Wearing scruffy shoulder length hair and flexing sculpted biceps, Nicolas Cage resembles Sylvester Stallone’s “Rambo” as he thwarts his opponents. Cage’s syrupy Alabama accent gets a little thick on occasion, but he registers as a respectable enough hero. John Cusack excels in his first dramatic action role. Before “Con-Air” crashes to a halt, Cusack’s U.S. Marshal Larkin has been scorched, slugged unconscious, and nearly killed. As a sneering, egotistical D.E.A. agent, Colm Meaney is so convincing that you want to shoot him yourself.

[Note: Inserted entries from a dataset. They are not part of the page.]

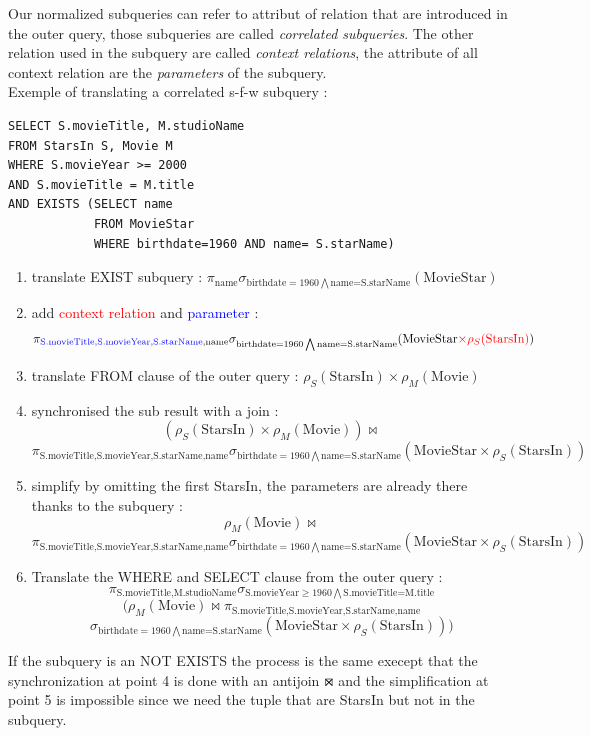 \documentclass[12pt,a4paper]{article}
\def\ojoin{\setbox0=\hbox{$\bowtie$}%
  \llap{\rule[\ht0]{.25em}{.4pt}}}
\def\antijoin{ \ \mathbin{\ojoin\mkern-12.1mu\Join\mkern-7.7mu\ojoin}}
\begin{document}
Our normalized subqueries can refer to attribut of relation that are introduced in the outer query, those subqueries are called \emph{correlated subqueries}. The other relation used in the subquery are called \emph{context relations}, the attribute of all context relation are the \emph{parameters} of the subquery.\\

Exemple of translating a correlated s-f-w subquery :
\begin{verbatim}
SELECT S.movieTitle, M.studioName 
FROM StarsIn S, Movie M 
WHERE S.movieYear >= 2000
AND S.movieTitle = M.title
AND EXISTS (SELECT name
            FROM MovieStar
			WHERE birthdate=1960 AND name= S.starName)
\end{verbatim}

\begin{enumerate}
\item translate EXIST subquery : $\pi_{\text{name}} \sigma_{\text{birthdate}=1960 \bigwedge \text{name=S.starName}} (\text{MovieStar}) $
\item add \textcolor{red}{context relation} and \textcolor{blue}{parameter} : $$\pi_{\text{\textcolor{blue}{S.movieTitle,S.movieYear,S.starName},name}} \sigma_{\text{birthdate}=1960 \bigwedge \text{name=S.starName}} (\text{MovieStar} \textcolor{red}{\times \rho_S(\text{StarsIn})}) $$
\item translate FROM clause of the outer query : $\rho_S(\text{StarsIn}) \times \rho_M(\text{Movie})$
\item synchronised the sub result with a join :
$$(\rho_S(\text{StarsIn}) \times \rho_M(\text{Movie})) \Join$$
$$\pi_{\text{S.movieTitle,S.movieYear,S.starName,name}} \sigma_{\text{birthdate}=1960 \bigwedge \text{name=S.starName}} (\text{MovieStar} \times \rho_S(\text{StarsIn}))$$
\item simplify by omitting the first StarsIn, the parameters are already there thanks to the subquery :
$$\rho_M(\text{Movie}) \Join$$
$$\pi_{\text{S.movieTitle,S.movieYear,S.starName,name}} \sigma_{\text{birthdate}=1960 \bigwedge \text{name=S.starName}} (\text{MovieStar} \times \rho_S(\text{StarsIn}))$$
\item Translate the WHERE and SELECT clause from the outer query :
$$\pi_{\text{S.movieTitle,M.studioName}}\sigma_{\text{S.movieYear}\geqslant1960 \bigwedge \text{S.movieTitle=M.title}}$$
$$(\rho_M(\text{Movie}) \Join \pi_{\text{S.movieTitle,S.movieYear,S.starName,name}}$$
$$\sigma_{\text{birthdate}=1960 \bigwedge \text{name=S.starName}} (\text{MovieStar} \times \rho_S(\text{StarsIn})))$$
\end{enumerate}
If the subquery is an NOT EXISTS the process is the same execept that the synchronization at point 4 is done with an antijoin $\antijoin$ and the simplification at point 5 is impossible since we need the tuple that are StarsIn but not in the subquery.\\
\end{document}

The filmmakers have assembled some really grisly looking actors as the convicts. These bad guys emerge as a truly venomous bunch that richly deserve their inevitable comeuppance. John Malkovich impersonates a character here who is just as despicable and cunning as the assassin that he played in the Clint Eastwood thriller “In the Line of Fire.” Malkovich’s predatory, bald villain boasts that he has slain more men than cancer. As his henchman, Ving Rhames is equally as nefarious. Danny Trejo of “Desperado” fame creates a chilling portrait of lust run amok as a rapist named Johnny 23 with twenty-three hearts tattooed on his beefy forearm to represent his unfortunate rape victims.

West keeps the action stirred up to such a whirlwind pace that its far-fetched elements don’t detract from the excitement. “Con-Air” is West’s big-screen movie debut and he displays a lot of promise as an action director. His action scenes ripple with adrenaline, especially the plane hijacking, an ambush in a derelict airplane scrap heap, and a rousing finale in Las Vegas. The explosive music of Mark Mancina and former “Yes” musician Trevor Rabin considerably enhances each of these slam-bang scenes. “Yes” rock music fans will recognize those distinctive, throbbing Rabin chords that punctuate the action.

Nobody should imitate “Con-Air” or take its woefully exaggerated carnival of snap, crackle, pop violence seriously. Characters get shot, stabled, and dismembered beyond anything an ordinary individual cold take, but then this clever, slickly-packaged fantasy pokes as much fun at itself as at its audiences. One amusing scene involves the destruction of a classic sports car. Another features Cage battling with another convict because he refuses to head Poe’s warning to “leave the bunny alone.’